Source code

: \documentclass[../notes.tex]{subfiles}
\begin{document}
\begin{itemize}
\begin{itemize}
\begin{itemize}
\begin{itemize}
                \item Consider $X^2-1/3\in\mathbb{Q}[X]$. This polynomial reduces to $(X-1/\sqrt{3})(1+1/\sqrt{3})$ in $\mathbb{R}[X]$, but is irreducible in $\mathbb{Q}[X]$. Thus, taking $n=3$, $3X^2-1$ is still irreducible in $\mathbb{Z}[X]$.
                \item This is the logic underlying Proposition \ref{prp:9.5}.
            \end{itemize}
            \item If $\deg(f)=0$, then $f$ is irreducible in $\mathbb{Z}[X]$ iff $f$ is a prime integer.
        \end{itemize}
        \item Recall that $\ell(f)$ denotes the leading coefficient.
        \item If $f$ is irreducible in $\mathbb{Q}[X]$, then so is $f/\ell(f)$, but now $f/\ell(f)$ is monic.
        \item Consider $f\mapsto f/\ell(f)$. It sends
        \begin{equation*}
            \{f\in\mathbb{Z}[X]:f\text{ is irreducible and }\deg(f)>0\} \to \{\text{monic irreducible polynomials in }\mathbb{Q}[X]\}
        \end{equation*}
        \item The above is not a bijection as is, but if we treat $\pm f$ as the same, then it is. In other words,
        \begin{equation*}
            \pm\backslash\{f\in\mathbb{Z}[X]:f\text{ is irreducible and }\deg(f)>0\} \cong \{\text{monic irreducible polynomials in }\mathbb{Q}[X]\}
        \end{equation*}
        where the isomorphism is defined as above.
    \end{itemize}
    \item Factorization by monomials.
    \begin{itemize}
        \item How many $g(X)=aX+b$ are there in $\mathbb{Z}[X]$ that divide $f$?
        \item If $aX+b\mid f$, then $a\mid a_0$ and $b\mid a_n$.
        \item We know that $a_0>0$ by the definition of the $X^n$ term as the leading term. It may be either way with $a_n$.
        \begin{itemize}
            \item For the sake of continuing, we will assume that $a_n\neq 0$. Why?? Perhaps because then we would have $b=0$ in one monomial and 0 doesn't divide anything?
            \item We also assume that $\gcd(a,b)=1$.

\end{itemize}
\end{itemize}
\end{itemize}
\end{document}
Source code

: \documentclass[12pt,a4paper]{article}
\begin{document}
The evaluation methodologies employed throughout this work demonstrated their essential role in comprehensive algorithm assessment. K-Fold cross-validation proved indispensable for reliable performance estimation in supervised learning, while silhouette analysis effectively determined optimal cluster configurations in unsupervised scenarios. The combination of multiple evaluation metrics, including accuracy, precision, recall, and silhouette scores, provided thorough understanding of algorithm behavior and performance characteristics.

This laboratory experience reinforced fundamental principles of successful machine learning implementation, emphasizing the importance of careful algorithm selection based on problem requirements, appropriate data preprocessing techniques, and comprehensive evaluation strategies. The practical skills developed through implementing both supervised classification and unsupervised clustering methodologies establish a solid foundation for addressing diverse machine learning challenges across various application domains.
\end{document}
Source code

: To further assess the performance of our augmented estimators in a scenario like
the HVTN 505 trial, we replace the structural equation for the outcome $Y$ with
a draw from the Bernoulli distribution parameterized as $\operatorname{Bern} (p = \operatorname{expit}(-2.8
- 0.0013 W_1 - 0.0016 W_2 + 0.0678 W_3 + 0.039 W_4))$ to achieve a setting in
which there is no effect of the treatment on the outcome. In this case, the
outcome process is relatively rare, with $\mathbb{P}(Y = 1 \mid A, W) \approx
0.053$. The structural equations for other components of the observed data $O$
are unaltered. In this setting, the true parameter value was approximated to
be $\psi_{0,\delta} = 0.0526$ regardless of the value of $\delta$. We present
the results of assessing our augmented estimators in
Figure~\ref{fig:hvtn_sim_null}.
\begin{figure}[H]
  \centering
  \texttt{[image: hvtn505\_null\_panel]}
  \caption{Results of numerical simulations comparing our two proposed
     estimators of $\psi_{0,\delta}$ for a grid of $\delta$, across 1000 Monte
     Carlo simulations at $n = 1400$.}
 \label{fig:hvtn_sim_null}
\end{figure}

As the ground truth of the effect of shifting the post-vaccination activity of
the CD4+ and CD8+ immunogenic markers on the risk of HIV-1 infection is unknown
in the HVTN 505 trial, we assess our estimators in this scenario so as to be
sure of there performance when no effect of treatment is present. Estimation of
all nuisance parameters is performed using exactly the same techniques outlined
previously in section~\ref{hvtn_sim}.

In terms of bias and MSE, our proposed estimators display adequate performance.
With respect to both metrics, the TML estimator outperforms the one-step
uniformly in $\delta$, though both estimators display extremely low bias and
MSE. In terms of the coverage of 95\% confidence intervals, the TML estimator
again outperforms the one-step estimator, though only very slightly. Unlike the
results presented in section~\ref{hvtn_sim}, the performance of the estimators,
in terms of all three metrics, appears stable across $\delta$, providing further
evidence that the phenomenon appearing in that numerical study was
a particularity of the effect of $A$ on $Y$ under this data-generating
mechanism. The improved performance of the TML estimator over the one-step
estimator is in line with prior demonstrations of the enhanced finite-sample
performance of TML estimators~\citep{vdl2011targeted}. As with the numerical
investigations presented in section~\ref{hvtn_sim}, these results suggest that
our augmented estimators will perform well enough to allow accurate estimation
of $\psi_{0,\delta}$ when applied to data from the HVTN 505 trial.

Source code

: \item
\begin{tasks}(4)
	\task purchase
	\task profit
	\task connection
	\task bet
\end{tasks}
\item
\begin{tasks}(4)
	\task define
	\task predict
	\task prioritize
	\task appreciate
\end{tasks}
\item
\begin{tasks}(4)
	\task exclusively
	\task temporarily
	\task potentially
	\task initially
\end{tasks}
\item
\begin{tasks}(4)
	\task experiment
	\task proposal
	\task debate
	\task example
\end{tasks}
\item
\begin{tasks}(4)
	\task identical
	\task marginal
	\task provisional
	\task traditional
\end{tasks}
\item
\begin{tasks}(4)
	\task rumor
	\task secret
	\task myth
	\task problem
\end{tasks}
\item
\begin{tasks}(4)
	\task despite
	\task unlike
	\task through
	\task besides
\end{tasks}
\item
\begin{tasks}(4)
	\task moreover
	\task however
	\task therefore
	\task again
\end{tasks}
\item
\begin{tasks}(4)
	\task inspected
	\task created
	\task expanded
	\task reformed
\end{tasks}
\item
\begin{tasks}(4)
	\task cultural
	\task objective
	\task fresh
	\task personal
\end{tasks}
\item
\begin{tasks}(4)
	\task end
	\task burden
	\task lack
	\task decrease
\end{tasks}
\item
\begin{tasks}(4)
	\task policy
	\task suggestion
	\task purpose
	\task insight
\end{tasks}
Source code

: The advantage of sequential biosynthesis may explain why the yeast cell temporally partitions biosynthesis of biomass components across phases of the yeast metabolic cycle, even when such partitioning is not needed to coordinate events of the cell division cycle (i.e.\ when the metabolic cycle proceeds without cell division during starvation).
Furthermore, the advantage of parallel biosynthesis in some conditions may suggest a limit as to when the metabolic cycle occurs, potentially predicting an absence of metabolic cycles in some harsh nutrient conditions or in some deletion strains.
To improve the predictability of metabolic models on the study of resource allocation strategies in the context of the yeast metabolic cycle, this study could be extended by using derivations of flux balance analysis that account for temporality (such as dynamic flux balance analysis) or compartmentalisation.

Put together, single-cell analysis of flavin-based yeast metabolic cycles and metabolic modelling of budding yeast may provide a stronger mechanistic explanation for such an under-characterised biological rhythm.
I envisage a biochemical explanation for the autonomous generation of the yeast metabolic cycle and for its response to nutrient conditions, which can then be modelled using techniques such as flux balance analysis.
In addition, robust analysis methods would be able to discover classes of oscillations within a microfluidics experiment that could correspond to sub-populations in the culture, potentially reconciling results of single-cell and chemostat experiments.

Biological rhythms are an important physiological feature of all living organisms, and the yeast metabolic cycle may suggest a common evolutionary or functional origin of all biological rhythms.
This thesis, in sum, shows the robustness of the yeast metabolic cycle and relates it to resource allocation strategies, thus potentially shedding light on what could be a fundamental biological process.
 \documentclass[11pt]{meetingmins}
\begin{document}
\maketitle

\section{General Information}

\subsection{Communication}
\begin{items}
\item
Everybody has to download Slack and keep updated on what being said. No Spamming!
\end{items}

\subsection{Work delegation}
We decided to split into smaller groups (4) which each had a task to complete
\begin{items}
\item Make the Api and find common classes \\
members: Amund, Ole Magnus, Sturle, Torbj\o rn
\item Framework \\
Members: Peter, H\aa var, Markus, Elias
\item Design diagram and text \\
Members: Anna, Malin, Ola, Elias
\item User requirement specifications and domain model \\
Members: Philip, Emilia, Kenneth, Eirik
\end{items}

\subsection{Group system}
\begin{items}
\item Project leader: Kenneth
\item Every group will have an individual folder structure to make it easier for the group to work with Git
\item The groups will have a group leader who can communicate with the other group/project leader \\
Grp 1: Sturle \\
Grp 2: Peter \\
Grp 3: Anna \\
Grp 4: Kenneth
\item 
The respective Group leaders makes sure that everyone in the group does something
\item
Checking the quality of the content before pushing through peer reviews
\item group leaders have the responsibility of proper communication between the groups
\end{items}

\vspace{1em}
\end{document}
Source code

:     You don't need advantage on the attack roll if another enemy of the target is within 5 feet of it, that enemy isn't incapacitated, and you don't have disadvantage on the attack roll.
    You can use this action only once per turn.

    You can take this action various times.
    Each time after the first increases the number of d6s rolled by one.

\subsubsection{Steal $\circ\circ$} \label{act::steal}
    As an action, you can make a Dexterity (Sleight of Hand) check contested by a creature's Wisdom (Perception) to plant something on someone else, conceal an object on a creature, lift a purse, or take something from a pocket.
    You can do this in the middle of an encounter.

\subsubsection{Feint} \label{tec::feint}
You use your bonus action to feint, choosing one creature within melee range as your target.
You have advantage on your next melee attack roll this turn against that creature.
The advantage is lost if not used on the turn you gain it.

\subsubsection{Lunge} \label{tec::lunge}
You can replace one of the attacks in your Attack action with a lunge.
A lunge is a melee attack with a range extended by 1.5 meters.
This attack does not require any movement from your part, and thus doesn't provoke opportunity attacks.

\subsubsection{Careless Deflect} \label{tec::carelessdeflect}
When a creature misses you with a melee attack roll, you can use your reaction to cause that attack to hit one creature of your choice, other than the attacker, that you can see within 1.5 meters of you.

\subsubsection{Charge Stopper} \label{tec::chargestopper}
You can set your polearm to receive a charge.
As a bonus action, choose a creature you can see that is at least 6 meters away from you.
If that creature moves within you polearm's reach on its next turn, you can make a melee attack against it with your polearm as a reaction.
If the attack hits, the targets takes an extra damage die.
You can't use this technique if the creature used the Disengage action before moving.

* * *

**PROBLEM:** Return each line among the entries that holds the word "only".

**ANSWER SECTION:**
again outperforms the one-step estimator, though only very slightly. Unlike the
    You can use this action only once per turn.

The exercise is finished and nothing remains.